For all the equations, we cluster the standard error at two different levels: (1) at the firm level to account for possible serial correlation in the dependent variable; and (2) at the city level since the explanatory variables of export dependence and polluting intensity only vary at that level. The standard errors are significantly larger when clustering at the city level. To be conservative, we report the results from regressions with error terms clustered at the city level.

4. Data and descriptive statistics

We obtain related corporate production and financial data from the annual surveys collected by the National Bureau of Statistics of China (NBS). This is the most comprehensive firm-level dataset in China and has been widely used by researchers such as Brandt et al. (Reference Brandt, Van Biesebroeck and Zhang2012). It covers all the SOEs and other large-scale firms (total sales greater than 5 million CNY before 2011 and 20 million CNY after 2011). In this paper, we construct a balanced panel dataset at the firm level from 2005 to 2013, spanning three years before the start of the recession (2005–2007) and five years during or after the recession (2008–2010, 2012, 2013).
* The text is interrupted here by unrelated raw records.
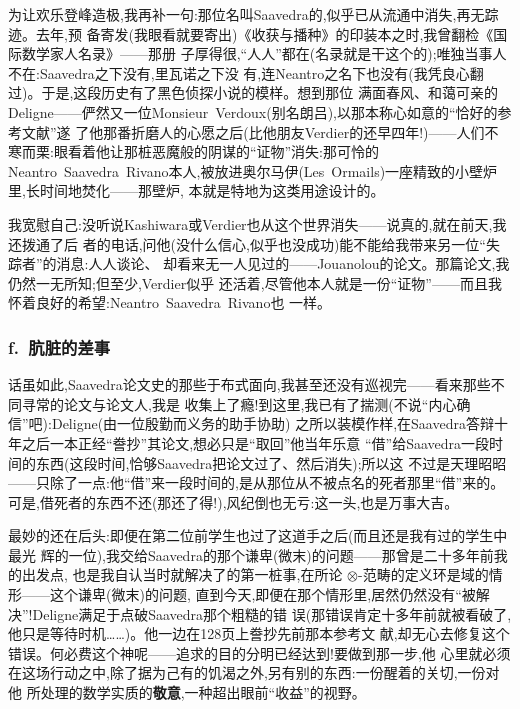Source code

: 为让欢乐登峰造极,我再补一句:那位名叫Saavedra的,似乎已从流通中消失,再无踪迹。去年,预
备寄发(我眼看就要寄出)《收获与播种》的印装本之时,我曾翻检《国际数学家人名录》——那册
子厚得很,“人人”都在(名录就是干这个的);唯独当事人不在:Saavedra之下没有,里瓦诺之下没
有,连Neantro之名下也没有(我凭良心翻过)。于是,这段历史有了黑色侦探小说的模样。想到那位
满面春风、和蔼可亲的Deligne——俨然又一位Monsieur~Verdoux(别名朗吕),以那本称心如意的“恰好的参考文献”遂
了他那番折磨人的心愿之后(比他朋友Verdier的还早四年!)——人们不寒而栗:眼看着他让那桩恶魔般的阴谋的“证物”消失:那可怜的Neantro~Saavedra~Rivano本人,被放进奥尔马伊(Les~Ormails)一座精致的小壁炉里,长时间地焚化——那壁炉,
本就是特地为这类用途设计的。

\pmark{}我宽慰自己:没听说Kashiwara或Verdier也从这个世界消失——说真的,就在前天,我还拨通了后
者的电话,问他(没什么信心,似乎也没成功)能不能给我带来另一位“失踪者”的消息:人人谈论、
却看来无一人见过的——Jouanolou的论文。那篇论文,我仍然一无所知;但至少,Verdier似乎
还活着,尽管他本人就是一份“证物”——而且我怀着良好的希望:Neantro~Saavedra~Rivano也
一样。

\subsubsection{f.\ 肮脏的差事}


话虽如此,Saavedra论文史的那些于布式面向,我甚至还没有巡视完——看来那些不同寻常的论文与论文人,我是
收集上了瘾!到这里,我已有了揣测(不说“内心确信”吧):Deligne(由一位殷勤而义务的助手协助)
之所以装模作样,在Saavedra答辩十年之后一本正经“誊抄”其论文,想必只是“取回”他当年乐意
“借”给Saavedra一段时间的东西(这段时间,恰够Saavedra把论文过了、然后消失);所以这
不过是天理昭昭——只除了一点:他“借”来一段时间的,是从那位从不被点名的死者那里“借”来的。
可是,借死者的东西不还(那还了得!),风纪倒也无亏:这一头,也是万事大吉。

最妙的还在后头:即便在第二位前学生也过了这道手之后(而且还是我有过的学生中最光
辉的一位),我交给Saavedra的那个谦卑(微末)的问题——那曾是二十多年前我的出发点,
也是我自认当时就解决了的第一桩事,在所论 $\otimes$-范畴的定义环是域的情形——这个谦卑(微末)的问题,
直到今天,即便在那个情形里,居然仍然没有“被解决”!Deligne满足于点破Saavedra那个粗糙的错
误(那错误肯定十多年前就被看破了,他只是等待时机……)。他一边在128页上誊抄先前那本参考文
献\dmark{},却无心去修复这个错误。何必费这个神呢——追求的目的分明已经达到!要做到那一步,他
心里就必须在这场行动之中,除了据为己有的饥渴之外,另有别的东西:一份醒着的关切,一份对他
所处理的数学实质的\textbf{敬意},一种超出眼前“收益”的视野。

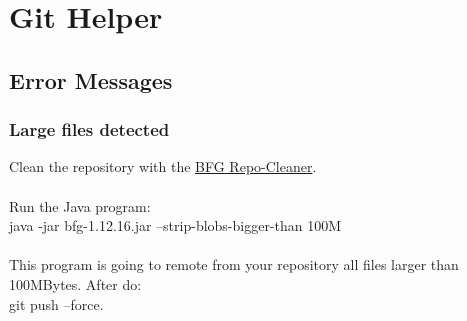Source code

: 
\chapter{Git Helper}


\section{Error Messages}

\subsection{Large files detected}

Clean the repository with the \href{https://rtyley.github.io/bfg-repo-cleaner}{BFG Repo-Cleaner}.\\
\\
Run the Java program:\\

java -jar bfg-1.12.16.jar --strip-blobs-bigger-than 100M\\
\\
This program is going to remote from your repository all files larger than 100MBytes. After do:\\

git push --force.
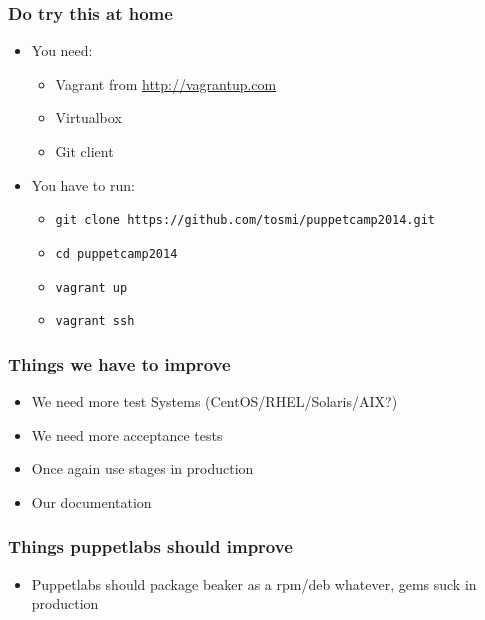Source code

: \documentclass{beamer}
\begin{document}
\begin{frame}
\end{frame}

\begin{frame}
  \frametitle{Do try this at home}

  \begin{itemize}
  \item You need:
    \begin{itemize}
    \item Vagrant from \url{http://vagrantup.com}
    \item Virtualbox
    \item Git client
    \end{itemize}
  \item You have to run:
    \begin{itemize}
    \item \texttt{git clone https://github.com/tosmi/puppetcamp2014.git}
    \item \texttt{cd puppetcamp2014}
    \item \texttt{vagrant up}
    \item \texttt{vagrant ssh}
    \end{itemize}
  \end{itemize}
\end{frame}

\begin{frame}
  \frametitle{Things we have to improve}

  \begin{itemize}
  \item We need more test Systems (CentOS/RHEL/Solaris/AIX?)
  \item We need more acceptance tests
  \item Once again use stages in production
  \item Our documentation
  \end{itemize}
\end{frame}

\begin{frame}
  \frametitle{Things puppetlabs should improve }
  \begin{itemize}
  \item Puppetlabs should package beaker as a rpm/deb whatever, gems
    suck in production
  \end{itemize}

\end{frame}
\end{document}
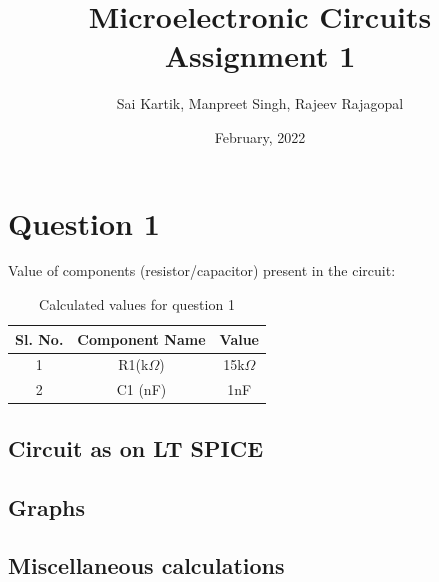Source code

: \documentclass{article}[12pt]
\title{Microelectronic Circuits Assignment 1}
\author{Sai Kartik, Manpreet Singh, Rajeev Rajagopal}
\date{February, 2022}
\begin{document}
\maketitle
\section*{Question 1}
Value of components (resistor/capacitor) present in the circuit:
\begin{table}[ht]
    \centering
    \caption{Calculated values for question 1}
    \begin{tabular}{|c | c | c|}
        \hline
        Sl. No. & Component Name & Value       \\
        \hline
        1       & R1(k$\Omega$)  & 15k$\Omega$ \\ %
        2       & C1 (nF)        & 1nF         \\ %
        \hline
    \end{tabular}
    \label{tab:values1}
\end{table}
\subsection*{Circuit as on LT SPICE}
\subsection*{Graphs}
\subsection*{Miscellaneous calculations}
\newpage
\end{document}
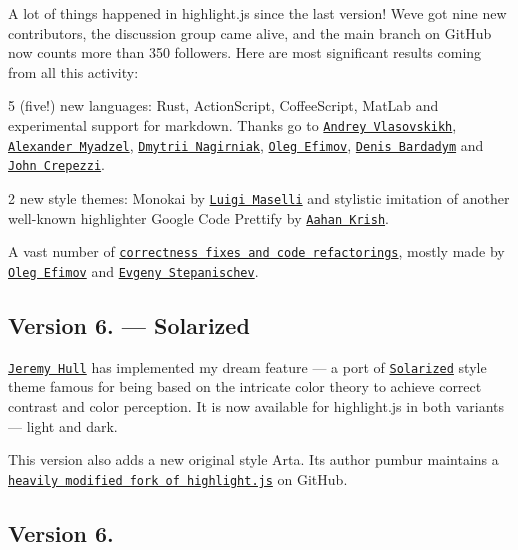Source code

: A lot of things happened in highlight.\+js since the last version! We\textquotesingle{}ve got nine new contributors, the discussion group came alive, and the main branch on Git\+Hub now counts more than 350 followers. Here are most significant results coming from all this activity\+:


\begin{DoxyItemize}
\item 5 (five!) new languages\+: Rust, Action\+Script, Coffee\+Script, Mat\+Lab and experimental support for markdown. Thanks go to \href{https://github.com/vlasovskikh}{\tt Andrey Vlasovskikh}, \href{https://github.com/myadzel}{\tt Alexander Myadzel}, \href{https://github.com/dnagir}{\tt Dmytrii Nagirniak}, \href{https://github.com/Sannis}{\tt Oleg Efimov}, \href{https://github.com/btd}{\tt Denis Bardadym} and \href{https://github.com/seejohnrun}{\tt John Crepezzi}.
\item 2 new style themes\+: Monokai by \href{http://grigio.org/}{\tt Luigi Maselli} and stylistic imitation of another well-\/known highlighter Google Code Prettify by \href{http://anton.kovalyov.net/}{\tt Aahan Krish}.
\item A vast number of \href{https://github.com/isagalaev/highlight.js/commits/}{\tt correctness fixes and code refactorings}, mostly made by \href{https://github.com/Sannis}{\tt Oleg Efimov} and \href{https://github.com/bolknote}{\tt Evgeny Stepanischev}.
\end{DoxyItemize}

\subsection*{Version 6. — Solarized}

\href{https://github.com/sourrust}{\tt Jeremy Hull} has implemented my dream feature — a port of \href{http://ethanschoonover.com/solarized}{\tt Solarized} style theme famous for being based on the intricate color theory to achieve correct contrast and color perception. It is now available for highlight.\+js in both variants — light and dark.

This version also adds a new original style Arta. Its author pumbur maintains a \href{https://github.com/pumbur/highlight.js}{\tt heavily modified fork of highlight.\+js} on Git\+Hub.

\subsection*{Version 6.}

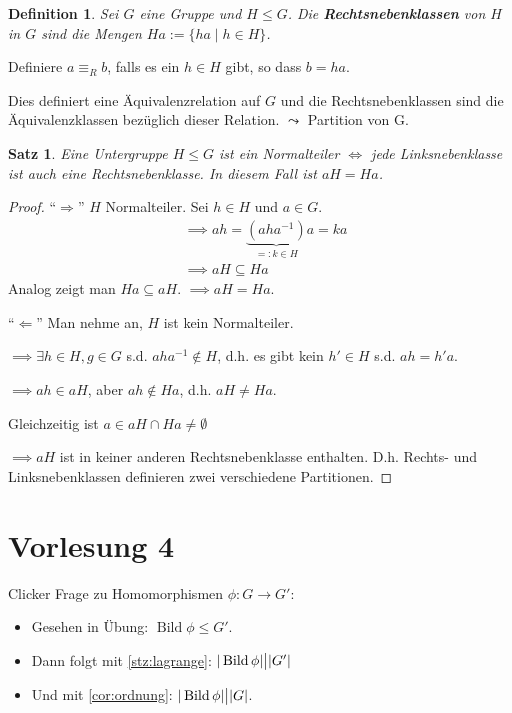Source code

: \documentclass{article}
\theoremstyle{plain}
\newtheorem{definition}{Definition}
\newtheorem{theorem}{Satz}
\newcommand{\bild}{\mathop{\mathrm{Bild}}}
\newcommand{\defn}[1]{\textbf{#1}}
\newcommand{\defeq}{:=}
\newcommand{\ug}{\leq}
\newcommand{\teilt}{\big{|}}
\begin{document}
\begin{definition}
    Sei $G$ eine Gruppe und $H\ug G$. Die \defn{Rechtsnebenklassen} von $H$ in $G$ sind die Mengen $Ha\defeq\{ha\mid h\in H\}$.
\end{definition}

Definiere $a\equiv_R b$, falls es ein $h\in H$ gibt, so dass $b=ha$.

Dies definiert eine Äquivalenzrelation auf $G$ und die Rechtsnebenklassen sind die Äquivalenzklassen bezüglich dieser Relation. $\leadsto$  Partition von G.

\begin{theorem}
    Eine Untergruppe $H\ug G$ ist ein Normalteiler $\Leftrightarrow$ jede Linksnebenklasse ist auch eine Rechtsnebenklasse. In diesem Fall ist $aH=Ha$.
\end{theorem}
\begin{proof}
    ``$\Rightarrow$'' $H$ Normalteiler. Sei $h\in H$ und $a\in G$.
    \begin{align*}
        &\implies ah=\underbrace{(aha^{-1})}_{=:k\in H}a = ka\\
        &\implies aH\subseteq Ha
    \end{align*}
    Analog zeigt man $Ha\subseteq aH$. $\implies aH=Ha$.

    ``$\Leftarrow$'' Man nehme an, $H$ ist kein Normalteiler. 
    
    $\implies \exists h\in H, g\in G$ s.d. $aha^{-1}\notin H$, d.h. es gibt kein $h'\in H$ s.d. $ah=h'a$.
    
    $\implies ah\in aH$, aber $ah\notin Ha$, d.h. $aH\neq Ha$.

    Gleichzeitig ist $a\in aH\cap Ha\neq \emptyset$

    $\implies aH$ ist in keiner anderen Rechtsnebenklasse enthalten. D.h. Rechts- und Linksnebenklassen definieren zwei verschiedene Partitionen.
\end{proof}

\section*{Vorlesung 4}
Clicker Frage zu Homomorphismen $\phi\colon G\to G'$:
\begin{itemize}
    \item Gesehen in Übung: $\bild \phi \ug G'$.
    \item Dann folgt mit \cref{stz:lagrange}: $|\bild \phi|\teilt |G'|$ 
    \item Und mit \cref{cor:ordnung}: $|\bild \phi| \teilt |G|$.
\end{itemize}
\end{document}
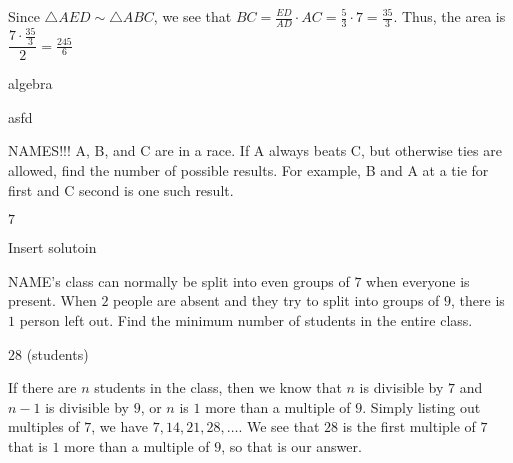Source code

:\documentclass[11pt]{article}
\begin{document}
\begin{solution}
Since $\triangle AED \sim \triangle ABC$, we see that $BC = \frac{ED}{AD} \cdot AC = \frac{5}{3} \cdot 7 = \frac{35}{3}$. Thus, the area is $\dfrac{7 \cdot \frac{35}{3}}{2} = \boxed{\frac{245}{6}}$
\end{solution}


\begin{problem}
algebra
\end{problem}

\begin{answer}

\end{answer}

\begin{solution}
asfd
\end{solution}


\begin{problem}
NAMES!!! A, B, and C are in a race. If A always beats C, but otherwise ties are allowed, find the number of possible results. For example, B and A at a tie for first and C second is one such result.
\end{problem}

\begin{answer}
$\boxed{7}$
\end{answer}

\begin{solution}
Insert solutoin
\end{solution}


\begin{problem}
NAME's class can normally be split into even groups of $7$ when everyone is present. When $2$ people are absent and they try to split into groups of $9$, there is $1$ person left out. Find the minimum number of students in the entire class.
\end{problem}

\begin{answer}
$\boxed{28}$ (students)
\end{answer}

\begin{solution}
If there are $n$ students in the class, then we know that $n$ is divisible by $7$ and $n-1$ is divisible by $9$, or $n$ is $1$ more than a multiple of $9$. Simply listing out multiples of $7$, we have $7, 14, 21, 28, \ldots$. We see that $\boxed{28}$ is the first multiple of $7$ that is $1$ more than a multiple of $9$, so that is our answer.
\end{solution}
\end{document}
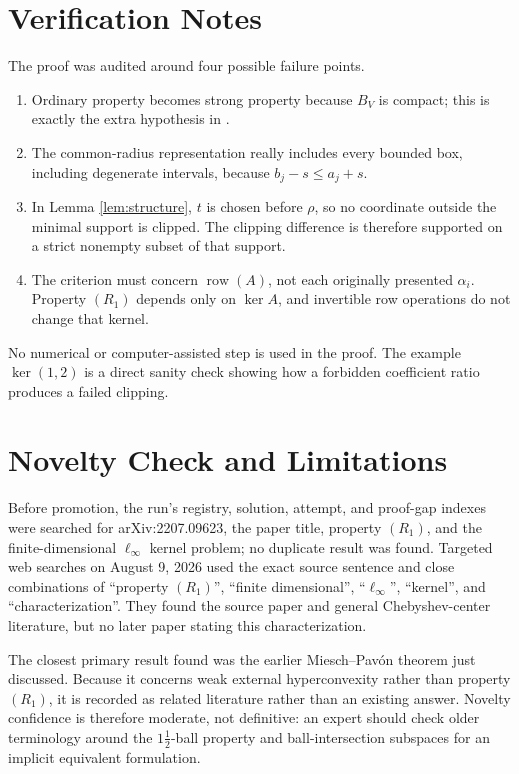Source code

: \documentclass[11pt]{article}
\theoremstyle{definition}
\newcommand{\row}{\operatorname{row}}
\begin{document}
\section{Verification Notes}

The proof was audited around four possible failure points.
\begin{enumerate}
\item Ordinary property becomes strong property because \(B_V\) is compact;
      this is exactly the extra hypothesis in \cite[Theorem 1.4]{DasPaul}.
\item The common-radius representation really includes every bounded box,
      including degenerate intervals, because \(b_j-s\le a_j+s\).
\item In Lemma \ref{lem:structure}, \(t\) is chosen before \(\rho\), so no
      coordinate outside the minimal support is clipped.  The clipping
      difference is therefore supported on a strict nonempty subset of that
      support.
\item The criterion must concern \(\row(A)\), not each originally presented
      \(\alpha_i\).  Property \((R_1)\) depends only on \(\ker A\), and
      invertible row operations do not change that kernel.
\end{enumerate}
No numerical or computer-assisted step is used in the proof.  The example
\(\ker(1,2)\) is a direct sanity check showing how a forbidden coefficient
ratio produces a failed clipping.

\section{Novelty Check and Limitations}

Before promotion, the run's registry, solution, attempt, and proof-gap indexes
were searched for arXiv:2207.09623, the paper title, property \((R_1)\), and
the finite-dimensional \(\ell_\infty\) kernel problem; no duplicate result was
found.  Targeted web searches on August 9, 2026 used the exact source sentence
and close combinations of ``property \((R_1)\)'', ``finite dimensional'',
``\(\ell_\infty\)'', ``kernel'', and ``characterization''.  They found the
source paper and general Chebyshev-center literature, but no later paper
stating this characterization.

The closest primary result found was the earlier Miesch--Pav\'on theorem just
discussed.  Because it concerns weak external hyperconvexity rather than
property \((R_1)\), it is recorded as related literature rather than an
existing answer.  Novelty confidence is therefore moderate, not definitive:
an expert should check older terminology around the \(1\tfrac{1}{2}\)-ball property
and ball-intersection subspaces for an implicit equivalent formulation.
\end{document}

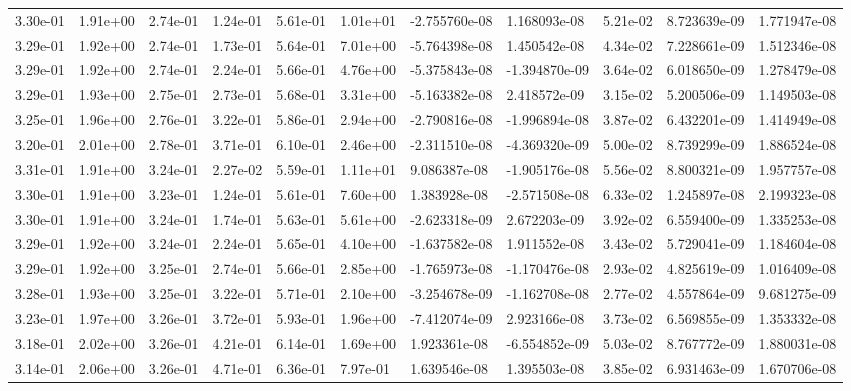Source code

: \begin{longtable}{| p{} | p{} |}
3.30e-01 & 1.91e+00 & 2.74e-01 & 1.24e-01 & 5.61e-01 & 1.01e+01 & -2.755760e-08 &  1.168093e-08 &  5.21e-02 &  8.723639e-09 &  1.771947e-08 \\
3.29e-01 & 1.92e+00 & 2.74e-01 & 1.73e-01 & 5.64e-01 & 7.01e+00 & -5.764398e-08 &  1.450542e-08 &  4.34e-02 &  7.228661e-09 &  1.512346e-08 \\
3.29e-01 & 1.92e+00 & 2.74e-01 & 2.24e-01 & 5.66e-01 & 4.76e+00 & -5.375843e-08 & -1.394870e-09 &  3.64e-02 &  6.018650e-09 &  1.278479e-08 \\
3.29e-01 & 1.93e+00 & 2.75e-01 & 2.73e-01 & 5.68e-01 & 3.31e+00 & -5.163382e-08 &  2.418572e-09 &  3.15e-02 &  5.200506e-09 &  1.149503e-08 \\
3.25e-01 & 1.96e+00 & 2.76e-01 & 3.22e-01 & 5.86e-01 & 2.94e+00 & -2.790816e-08 & -1.996894e-08 &  3.87e-02 &  6.432201e-09 &  1.414949e-08 \\
3.20e-01 & 2.01e+00 & 2.78e-01 & 3.71e-01 & 6.10e-01 & 2.46e+00 & -2.311510e-08 & -4.369320e-09 &  5.00e-02 &  8.739299e-09 &  1.886524e-08 \\
3.31e-01 & 1.91e+00 & 3.24e-01 & 2.27e-02 & 5.59e-01 & 1.11e+01 &  9.086387e-08 & -1.905176e-08 &  5.56e-02 &  8.800321e-09 &  1.957757e-08 \\
3.30e-01 & 1.91e+00 & 3.23e-01 & 1.24e-01 & 5.61e-01 & 7.60e+00 &  1.383928e-08 & -2.571508e-08 &  6.33e-02 &  1.245897e-08 &  2.199323e-08 \\
3.30e-01 & 1.91e+00 & 3.24e-01 & 1.74e-01 & 5.63e-01 & 5.61e+00 & -2.623318e-09 &  2.672203e-09 &  3.92e-02 &  6.559400e-09 &  1.335253e-08 \\
3.29e-01 & 1.92e+00 & 3.24e-01 & 2.24e-01 & 5.65e-01 & 4.10e+00 & -1.637582e-08 &  1.911552e-08 &  3.43e-02 &  5.729041e-09 &  1.184604e-08 \\
3.29e-01 & 1.92e+00 & 3.25e-01 & 2.74e-01 & 5.66e-01 & 2.85e+00 & -1.765973e-08 & -1.170476e-08 &  2.93e-02 &  4.825619e-09 &  1.016409e-08 \\
3.28e-01 & 1.93e+00 & 3.25e-01 & 3.22e-01 & 5.71e-01 & 2.10e+00 & -3.254678e-09 & -1.162708e-08 &  2.77e-02 &  4.557864e-09 &  9.681275e-09 \\
3.23e-01 & 1.97e+00 & 3.26e-01 & 3.72e-01 & 5.93e-01 & 1.96e+00 & -7.412074e-09 &  2.923166e-08 &  3.73e-02 &  6.569855e-09 &  1.353332e-08 \\
3.18e-01 & 2.02e+00 & 3.26e-01 & 4.21e-01 & 6.14e-01 & 1.69e+00 &  1.923361e-08 & -6.554852e-09 &  5.03e-02 &  8.767772e-09 &  1.880031e-08 \\
3.14e-01 & 2.06e+00 & 3.26e-01 & 4.71e-01 & 6.36e-01 & 7.97e-01 &  1.639546e-08 &  1.395503e-08 &  3.85e-02 &  6.931463e-09 &  1.670706e-08 \\

\end{longtable}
We also drop all the firms that have changed their city location during the studied period. We do not include 2011 because several important variables are missing from the 2011 database. We also did regression analyses with the year 2011 included but the variables with missing information dropped. We also did analyses for samples from 2005 to 2010 considering the change in the definition of large-scale firms. All the results stay robust and are available from the authors upon request.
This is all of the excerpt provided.